WHAT YOU WILL DO:
Within the records below, reproduce without change the lines from the line that has "optimization across public API boundaries." through the line that has "## Where is the price?", and only those.

EXERCISE MATERIAL:
════════════════

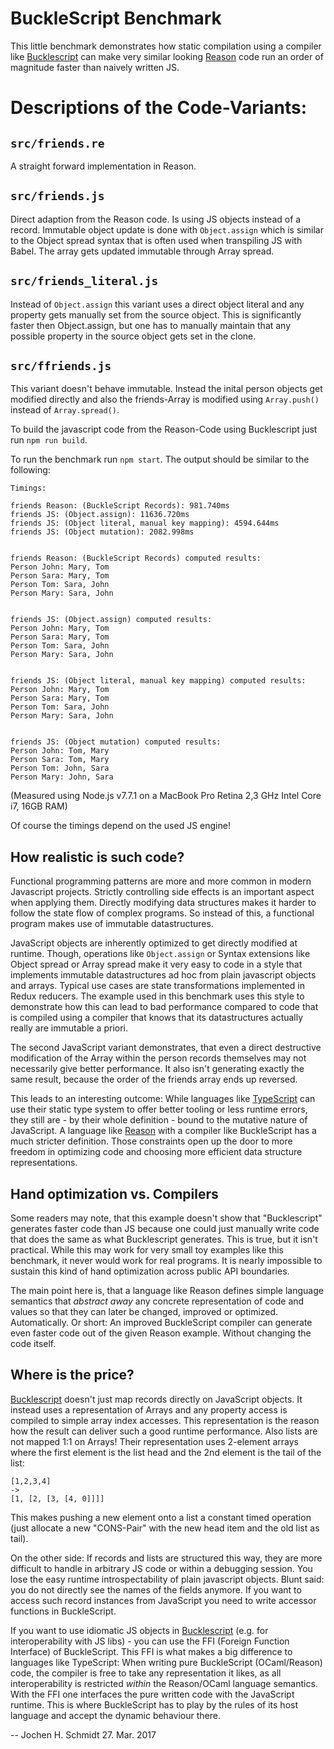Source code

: # BuckleScript Benchmark

This little benchmark demonstrates how static compilation using a
compiler like
[Bucklescript](https://github.com/bloomberg/bucklescript) can make
very similar looking [Reason](https://facebook.github.io/reason/) code run an order of magnitude faster than naively written JS.

# Descriptions of the Code-Variants:

## `src/friends.re`
A straight forward implementation in Reason.

## `src/friends.js`
Direct adaption from the Reason code. Is using JS objects instead of a
record. Immutable object update is done with `Object.assign` which is
similar to the Object spread syntax that is often used when
transpiling JS with Babel. The array gets updated immutable through
Array spread.

## `src/friends_literal.js`
Instead of `Object.assign` this variant uses a direct object literal
and any property gets manually set from the source object. This is
significantly faster then Object.assign, but one has to manually
maintain that any possible property in the source object gets set in
the clone.

## `src/ffriends.js`
This variant doesn't behave immutable. Instead the inital person
objects get modified directly and also the friends-Array is modified
using `Array.push()` instead of `Array.spread()`.

To build the javascript code from the Reason-Code using Bucklescript just run `npm run build`.

To run the benchmark run `npm start`. The output should be similar to the following:

```
Timings:

friends Reason: (BuckleScript Records): 981.740ms
friends JS: (Object.assign): 11636.720ms
friends JS: (Object literal, manual key mapping): 4594.644ms
friends JS: (Object mutation): 2082.998ms


friends Reason: (BuckleScript Records) computed results:
Person John: Mary, Tom
Person Sara: Mary, Tom
Person Tom: Sara, John
Person Mary: Sara, John


friends JS: (Object.assign) computed results:
Person John: Mary, Tom
Person Sara: Mary, Tom
Person Tom: Sara, John
Person Mary: Sara, John


friends JS: (Object literal, manual key mapping) computed results:
Person John: Mary, Tom
Person Sara: Mary, Tom
Person Tom: Sara, John
Person Mary: Sara, John


friends JS: (Object mutation) computed results:
Person John: Tom, Mary
Person Sara: Tom, Mary
Person Tom: John, Sara
Person Mary: John, Sara
```
(Measured using Node.js v7.7.1 on a MacBook Pro Retina 2,3 GHz Intel
Core i7, 16GB RAM)

Of course the timings depend on the used JS engine!

## How realistic is such code?

Functional programming patterns are more and more common in modern Javascript projects. Strictly controlling side effects is an important aspect when applying them. Directly modifying data structures makes it harder to follow the state flow of complex programs. So instead of this, a functional program makes use of immutable datastructures.

JavaScript objects are inherently optimized to get directly modified at runtime. Though, operations like `Object.assign` or Syntax extensions like Object spread or Array spread make it very easy to code in a style that implements immutable datastructures ad hoc from plain javascript objects and arrays. Typical use cases are state transformations implemented in Redux reducers. The example used in this benchmark uses this style to demonstrate how this can lead to bad performance compared to code that is compiled using a compiler that knows that its datastructures actually really are immutable a priori.

The second JavaScript  variant demonstrates, that even a direct destructive modification of the Array within the person records themselves may not necessarily give better performance. It also isn't generating exactly the same result, because the order of the friends array ends up reversed.

This leads to an interesting outcome: While languages like [TypeScript](http://www.typescriptlang.org)
can use their static type system to offer better tooling or less
runtime errors, they still are - by their whole definition -  bound to
the mutative nature of JavaScript. A language like [Reason](https://facebook.github.io/reason/) with a
compiler like BuckleScript has a much stricter definition. Those
constraints open up the door to more freedom in optimizing code and
choosing more efficient data structure representations.

## Hand optimization vs. Compilers

Some readers may note, that this example doesn't show that
"Bucklescript" generates faster code than JS because one could just
manually write code that does the same as what Bucklescript generates.
This is true, but it isn't practical. While this may work for very small
toy examples like this benchmark, it never would work for real
programs. It is nearly impossible to sustain this kind of hand
optimization across public API boundaries.

The main point here is, that a language like Reason defines simple
language semantics that _abstract away_ any concrete representation of
code and values so that they can later be changed, improved or
optimized. Automatically. Or short: An improved BuckleScript compiler
can generate even faster code out of the given Reason example. Without
changing the code itself.

## Where is the price?

[Bucklescript](https://github.com/bloomberg/bucklescript) doesn't just map records directly on JavaScript objects. It instead  uses a representation of Arrays and any property access is compiled to simple array index accesses. This representation is the reason how the result can deliver such a good runtime performance. Also lists are not mapped 1:1 on Arrays! Their representation uses 2-element arrays where the first element is the list head and the 2nd element is the tail of the list:

```
[1,2,3,4]
->
[1, [2, [3, [4, 0]]]]
```

This makes pushing a new element onto a list a constant timed operation (just allocate a new "CONS-Pair" with the new head item and the old list as tail).

On the other side: If records and lists are structured this way, they
are more difficult to handle in arbitrary JS code or within a
debugging session. You lose the easy runtime introspectability of
plain javascript objects. Blunt said: you do not directly see the
names of the fields anymore. If you want to access such record
instances from JavaScript you need to write accessor functions in
BuckleScript.

If you want to use idiomatic JS objects in [Bucklescript](https://github.com/bloomberg/bucklescript) (e.g. for
interoperability with JS libs) - you can use the FFI (Foreign Function
Interface) of BuckleScript. This FFI is what makes a big difference to
languages like TypeScript: When writing pure BuckleScript
(OCaml/Reason) code, the compiler is free to take any representation
it likes, as all interoperability is restricted _within_ the Reason/OCaml language
semantics. With the FFI one interfaces the pure written code with the
JavaScript runtime. This is where BuckleScript has to play by the 
rules of its host language and accept the dynamic behaviour there.

--
Jochen H. Schmidt
27. Mar. 2017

════════════════

EXERCISE RESULT:
optimization across public API boundaries.

The main point here is, that a language like Reason defines simple
language semantics that _abstract away_ any concrete representation of
code and values so that they can later be changed, improved or
optimized. Automatically. Or short: An improved BuckleScript compiler
can generate even faster code out of the given Reason example. Without
changing the code itself.

## Where is the price?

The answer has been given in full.